KOTA KINABALU, June 28 — The Malaysian government should urge the Philippines to set up a consulate in Sabah if it wants to put an end to any claim on the state whether from a government or alleged heirs of the defunct Sulu Sultanate, said a former state chief minister here.

Datuk Yong Teck Lee, who is also Sabah Progressive Party president, said that a consulate here in Sabah is a definitive way of ending the decades-old territorial claim on the state, previously known as North Borneo.

“To move the success forward and to once and for all put a definite end to the Philippines/Sulu claim to Sabah, the Malaysian government must do its utmost in getting the Philippines government to set up a consulate in Sabah.

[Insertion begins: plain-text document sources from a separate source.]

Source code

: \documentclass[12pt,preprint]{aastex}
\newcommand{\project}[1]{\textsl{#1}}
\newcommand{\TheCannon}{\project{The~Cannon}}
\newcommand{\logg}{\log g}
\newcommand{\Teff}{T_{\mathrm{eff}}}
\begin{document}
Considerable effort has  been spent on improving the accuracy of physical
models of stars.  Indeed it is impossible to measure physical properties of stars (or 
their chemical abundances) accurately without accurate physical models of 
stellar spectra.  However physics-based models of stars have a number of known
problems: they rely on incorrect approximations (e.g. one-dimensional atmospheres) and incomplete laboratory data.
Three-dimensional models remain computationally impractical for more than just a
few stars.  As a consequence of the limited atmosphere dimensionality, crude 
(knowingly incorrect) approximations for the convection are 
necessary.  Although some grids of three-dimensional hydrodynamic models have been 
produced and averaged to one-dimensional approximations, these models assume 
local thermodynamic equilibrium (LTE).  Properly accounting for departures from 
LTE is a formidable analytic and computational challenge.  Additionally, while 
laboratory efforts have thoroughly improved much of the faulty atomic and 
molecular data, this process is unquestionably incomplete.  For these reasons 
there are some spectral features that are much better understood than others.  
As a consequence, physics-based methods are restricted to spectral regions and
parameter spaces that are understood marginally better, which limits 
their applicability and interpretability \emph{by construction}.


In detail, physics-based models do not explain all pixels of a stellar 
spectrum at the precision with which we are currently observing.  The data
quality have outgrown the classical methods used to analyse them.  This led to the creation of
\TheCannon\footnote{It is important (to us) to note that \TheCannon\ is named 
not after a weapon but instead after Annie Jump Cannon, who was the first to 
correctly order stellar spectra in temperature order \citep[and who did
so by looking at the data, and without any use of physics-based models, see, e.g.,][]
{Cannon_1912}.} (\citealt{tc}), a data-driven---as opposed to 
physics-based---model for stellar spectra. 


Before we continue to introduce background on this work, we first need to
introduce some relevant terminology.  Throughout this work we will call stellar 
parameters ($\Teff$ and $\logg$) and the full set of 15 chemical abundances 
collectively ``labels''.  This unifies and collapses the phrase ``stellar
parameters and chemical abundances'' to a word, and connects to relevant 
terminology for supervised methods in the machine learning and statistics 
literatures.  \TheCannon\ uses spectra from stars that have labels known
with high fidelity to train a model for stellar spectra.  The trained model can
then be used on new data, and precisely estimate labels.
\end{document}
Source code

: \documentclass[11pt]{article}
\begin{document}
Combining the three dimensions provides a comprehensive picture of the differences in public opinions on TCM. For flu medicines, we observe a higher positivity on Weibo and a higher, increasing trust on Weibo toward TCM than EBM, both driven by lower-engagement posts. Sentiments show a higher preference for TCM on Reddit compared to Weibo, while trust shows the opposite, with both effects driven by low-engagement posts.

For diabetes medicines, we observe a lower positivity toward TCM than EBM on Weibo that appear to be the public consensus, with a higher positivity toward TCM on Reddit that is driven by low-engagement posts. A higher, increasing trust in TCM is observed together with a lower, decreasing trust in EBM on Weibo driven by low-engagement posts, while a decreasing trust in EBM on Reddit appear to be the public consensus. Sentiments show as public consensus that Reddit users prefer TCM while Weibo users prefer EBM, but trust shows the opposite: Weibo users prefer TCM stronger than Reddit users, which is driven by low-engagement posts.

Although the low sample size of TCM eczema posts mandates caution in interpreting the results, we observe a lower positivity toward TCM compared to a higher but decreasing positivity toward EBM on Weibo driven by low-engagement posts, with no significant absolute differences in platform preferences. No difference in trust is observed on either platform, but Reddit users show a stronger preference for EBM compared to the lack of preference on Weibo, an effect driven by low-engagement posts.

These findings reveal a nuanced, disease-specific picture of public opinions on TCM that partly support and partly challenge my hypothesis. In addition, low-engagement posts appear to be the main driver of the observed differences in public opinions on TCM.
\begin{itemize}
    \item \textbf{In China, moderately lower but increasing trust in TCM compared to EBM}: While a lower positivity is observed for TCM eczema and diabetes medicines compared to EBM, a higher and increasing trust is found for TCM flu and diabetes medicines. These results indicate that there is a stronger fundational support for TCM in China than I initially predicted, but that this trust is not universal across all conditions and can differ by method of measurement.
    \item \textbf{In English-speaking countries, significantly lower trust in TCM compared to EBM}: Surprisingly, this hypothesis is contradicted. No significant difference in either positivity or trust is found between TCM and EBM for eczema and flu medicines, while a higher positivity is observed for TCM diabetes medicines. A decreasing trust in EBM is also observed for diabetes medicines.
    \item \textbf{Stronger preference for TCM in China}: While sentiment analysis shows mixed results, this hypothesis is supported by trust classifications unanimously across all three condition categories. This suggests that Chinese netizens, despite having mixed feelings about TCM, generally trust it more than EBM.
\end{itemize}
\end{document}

“By setting up a Philippines consulate in Sabah, the Philippines would be telling its own people in the Philippines to forget about their fanciful claim to Sabah,” he said in a statement here.

Yong, who is also a nominated assemblyman under the current Gabungan Rakyat Sabah government, said that the many Filipinos residing in Sabah badly needed consular services in the state which is being denied by their government.

Sabah has never been owned or ruled by Sulu or the Philippines at any time in the history of Sulu or the Philippines. There is a questionable grant of January 22, 1878 by the British to the Sultanate but was seen as void because of the preceding grant between Brunei and the British on December 29, 1877.

Yong, welcoming the recent decision by The Hague’s Court of Appeal in Malaysia’s favour, said that it brought relief to Sabahans and that the case had backfired on the claimants and their financial backers.

But he said there is also absolutely no need to bring this Philippines/Sulu claim to the International Court of Justice (ICJ) because Malaysia has already successfully defeated the attempt by the Philippines to bring its claim to the ICJ via the Pulau Ligitan/Sipadan case in 2001.

“The ICJ had ruled that the Philippines had failed to show that it has ‘an interest of a legal nature’ on the Ligitan/Sipadan case. The Philippines had attempted to intervene in the Ligitan/Sipadan case between Malaysia and Indonesia by saying that they (Philippines) owned the Ligitan/Sipadan islands by virtue of their claim on Sabah. That adventure by the Philippines was thrown out by the ICJ (in 2001),” he said.

“The Malaysian government must show to the Philippines/Sulu people that it is also in their own interests to stop their futile behaviour of claiming Sabah. Let the good neighbourly win-win relationship between Malaysian Sabah and Philippines Bangsamoro prosper together in peace,” he said.